Jar-hidda gave a curt nod, "the air in the atoll will be my air, yautja air, it's not good for you to breathe it."

"When did you have the time?" she asked and Jar-hidda looked from the door to her again. He didn't answer and she shifted, taking her place behind him like a good pet. She took a breath and calmed herself, watching the door as it clanked and then slid open. Her breath was then stolen.

Rows upon rows of yautja, spears in hand, standing in perfect formation lined either side of the extending ramp. The area was huge, it would be able to hold fifty of Jar-hidda's ships and a herd of elephants with room to spare, and it was filled with aliens, leaving only a long path from the ship to where a single yautja stood, a cape covering half his body, armored and armed, just like Jar-hidda.

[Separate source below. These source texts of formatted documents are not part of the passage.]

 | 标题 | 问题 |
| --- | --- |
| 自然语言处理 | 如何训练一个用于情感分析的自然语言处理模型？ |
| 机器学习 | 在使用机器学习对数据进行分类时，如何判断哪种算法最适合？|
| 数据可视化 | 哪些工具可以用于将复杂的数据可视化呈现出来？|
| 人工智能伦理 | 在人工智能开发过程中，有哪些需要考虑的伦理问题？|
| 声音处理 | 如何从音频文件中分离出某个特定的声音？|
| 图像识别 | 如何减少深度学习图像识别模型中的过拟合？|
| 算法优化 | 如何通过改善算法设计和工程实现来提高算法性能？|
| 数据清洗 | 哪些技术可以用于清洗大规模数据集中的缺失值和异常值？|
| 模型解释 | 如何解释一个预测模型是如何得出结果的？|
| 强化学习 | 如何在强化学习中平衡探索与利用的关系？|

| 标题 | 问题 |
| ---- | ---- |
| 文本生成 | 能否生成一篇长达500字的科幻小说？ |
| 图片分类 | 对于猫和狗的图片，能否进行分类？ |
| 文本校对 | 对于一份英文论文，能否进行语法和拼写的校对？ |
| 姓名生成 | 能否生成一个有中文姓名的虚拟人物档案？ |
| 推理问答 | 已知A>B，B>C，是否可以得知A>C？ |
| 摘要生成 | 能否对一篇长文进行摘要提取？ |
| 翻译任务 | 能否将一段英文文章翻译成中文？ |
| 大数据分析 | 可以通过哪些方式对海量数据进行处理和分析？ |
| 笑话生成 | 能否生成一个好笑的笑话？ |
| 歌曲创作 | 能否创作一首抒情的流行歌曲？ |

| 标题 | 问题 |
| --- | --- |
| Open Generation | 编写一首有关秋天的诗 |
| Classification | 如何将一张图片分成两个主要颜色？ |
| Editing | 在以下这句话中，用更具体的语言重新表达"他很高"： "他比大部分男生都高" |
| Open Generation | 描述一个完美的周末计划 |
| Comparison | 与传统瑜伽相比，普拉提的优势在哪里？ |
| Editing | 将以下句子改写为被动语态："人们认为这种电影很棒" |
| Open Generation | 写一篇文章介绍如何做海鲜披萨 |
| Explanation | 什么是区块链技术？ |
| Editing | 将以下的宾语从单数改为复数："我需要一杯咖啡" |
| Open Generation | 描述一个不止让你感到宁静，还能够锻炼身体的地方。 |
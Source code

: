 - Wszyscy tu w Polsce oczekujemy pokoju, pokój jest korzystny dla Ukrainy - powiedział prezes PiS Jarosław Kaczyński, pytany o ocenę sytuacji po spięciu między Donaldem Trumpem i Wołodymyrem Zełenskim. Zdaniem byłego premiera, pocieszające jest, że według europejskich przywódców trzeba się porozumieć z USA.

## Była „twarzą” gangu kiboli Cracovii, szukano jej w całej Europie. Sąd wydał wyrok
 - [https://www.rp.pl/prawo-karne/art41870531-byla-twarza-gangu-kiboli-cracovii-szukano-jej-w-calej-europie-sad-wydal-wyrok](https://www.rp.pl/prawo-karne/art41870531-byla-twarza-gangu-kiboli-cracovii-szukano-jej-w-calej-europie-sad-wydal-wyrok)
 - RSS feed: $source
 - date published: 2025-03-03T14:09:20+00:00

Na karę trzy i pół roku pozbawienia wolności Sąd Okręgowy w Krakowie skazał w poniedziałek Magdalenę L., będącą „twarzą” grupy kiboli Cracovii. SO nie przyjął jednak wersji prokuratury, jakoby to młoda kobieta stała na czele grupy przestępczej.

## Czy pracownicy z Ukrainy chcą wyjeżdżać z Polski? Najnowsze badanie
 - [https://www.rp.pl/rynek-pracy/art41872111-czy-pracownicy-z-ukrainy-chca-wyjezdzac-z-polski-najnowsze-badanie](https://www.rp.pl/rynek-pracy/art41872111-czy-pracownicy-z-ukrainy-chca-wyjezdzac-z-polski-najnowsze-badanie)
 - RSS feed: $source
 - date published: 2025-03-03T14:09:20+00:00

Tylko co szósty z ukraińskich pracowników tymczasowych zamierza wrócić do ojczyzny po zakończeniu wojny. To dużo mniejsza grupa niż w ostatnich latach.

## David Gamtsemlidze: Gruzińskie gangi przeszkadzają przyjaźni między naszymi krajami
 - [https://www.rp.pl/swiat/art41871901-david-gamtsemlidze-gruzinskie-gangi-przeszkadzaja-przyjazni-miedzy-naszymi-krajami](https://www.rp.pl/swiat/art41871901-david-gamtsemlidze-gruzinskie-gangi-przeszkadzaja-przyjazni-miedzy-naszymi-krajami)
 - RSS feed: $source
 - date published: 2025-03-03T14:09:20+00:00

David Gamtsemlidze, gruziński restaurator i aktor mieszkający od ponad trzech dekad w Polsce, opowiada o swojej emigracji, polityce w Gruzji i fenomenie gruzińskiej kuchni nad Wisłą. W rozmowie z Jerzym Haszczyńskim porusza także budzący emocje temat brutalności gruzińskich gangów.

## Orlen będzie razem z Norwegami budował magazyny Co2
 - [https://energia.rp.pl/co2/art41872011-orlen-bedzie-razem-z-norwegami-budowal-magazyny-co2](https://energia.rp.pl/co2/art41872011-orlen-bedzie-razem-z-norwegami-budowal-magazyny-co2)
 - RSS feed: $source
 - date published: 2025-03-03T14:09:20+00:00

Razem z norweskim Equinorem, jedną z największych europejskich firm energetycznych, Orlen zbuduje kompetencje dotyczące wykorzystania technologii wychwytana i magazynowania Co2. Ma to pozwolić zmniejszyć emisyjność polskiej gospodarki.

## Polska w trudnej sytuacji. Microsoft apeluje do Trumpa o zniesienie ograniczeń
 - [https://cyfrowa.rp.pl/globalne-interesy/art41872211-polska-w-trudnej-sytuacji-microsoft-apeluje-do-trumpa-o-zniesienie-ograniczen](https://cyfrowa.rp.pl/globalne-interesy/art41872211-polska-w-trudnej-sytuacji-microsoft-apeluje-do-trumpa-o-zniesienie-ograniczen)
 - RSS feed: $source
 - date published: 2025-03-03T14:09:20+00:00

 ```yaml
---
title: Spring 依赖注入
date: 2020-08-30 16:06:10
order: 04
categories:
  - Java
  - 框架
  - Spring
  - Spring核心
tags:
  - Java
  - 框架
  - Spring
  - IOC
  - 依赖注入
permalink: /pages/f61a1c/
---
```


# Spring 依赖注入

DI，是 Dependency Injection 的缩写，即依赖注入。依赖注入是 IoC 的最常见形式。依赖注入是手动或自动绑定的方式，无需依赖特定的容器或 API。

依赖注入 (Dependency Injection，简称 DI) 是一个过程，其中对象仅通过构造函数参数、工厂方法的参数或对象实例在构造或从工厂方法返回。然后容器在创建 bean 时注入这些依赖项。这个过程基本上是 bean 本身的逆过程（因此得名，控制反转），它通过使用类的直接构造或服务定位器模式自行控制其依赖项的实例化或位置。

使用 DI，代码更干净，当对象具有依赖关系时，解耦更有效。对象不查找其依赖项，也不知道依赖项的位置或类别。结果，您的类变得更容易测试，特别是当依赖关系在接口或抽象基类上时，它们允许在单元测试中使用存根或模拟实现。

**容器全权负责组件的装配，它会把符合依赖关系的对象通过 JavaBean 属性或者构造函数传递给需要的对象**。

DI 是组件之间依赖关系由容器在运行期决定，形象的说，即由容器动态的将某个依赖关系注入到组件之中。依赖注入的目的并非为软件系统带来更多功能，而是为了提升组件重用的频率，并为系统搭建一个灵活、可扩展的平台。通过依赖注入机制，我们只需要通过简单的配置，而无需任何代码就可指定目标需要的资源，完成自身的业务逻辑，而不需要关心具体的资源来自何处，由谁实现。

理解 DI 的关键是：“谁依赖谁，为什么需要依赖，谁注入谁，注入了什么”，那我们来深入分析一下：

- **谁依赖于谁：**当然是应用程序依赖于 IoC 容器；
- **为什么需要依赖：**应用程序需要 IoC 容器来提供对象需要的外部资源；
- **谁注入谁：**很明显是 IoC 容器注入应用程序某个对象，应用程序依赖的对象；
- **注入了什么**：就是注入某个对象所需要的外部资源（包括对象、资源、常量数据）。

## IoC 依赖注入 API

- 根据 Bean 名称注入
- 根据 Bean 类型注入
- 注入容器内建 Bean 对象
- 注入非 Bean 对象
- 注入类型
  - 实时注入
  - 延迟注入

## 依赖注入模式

When the ramp touched down, spears lifted and rapped twice against the metal floor, all in unison. Hannah felt an old worry creep up, staring at just how militant it all was. It was apparently what Jar-hidda was waiting for and stepped forward. Hannah followed after, having to take two strides for every one of his, feeling like a Chihuahua. She tried not to wonder if any eyes, all of those possibly hundreds of eyes, were on her as she followed along.

It felt both like forever, and too soon, that they reached the end of the path, where the one yautja stood, Jar-hidda stopped and knelt. Hannah assumed a bowing position like she had seen in Asian cultures, sitting on her heels, both knees on the ground and her forehead touching the floor. It was the one Jar-hidda had approved of when they were practicing.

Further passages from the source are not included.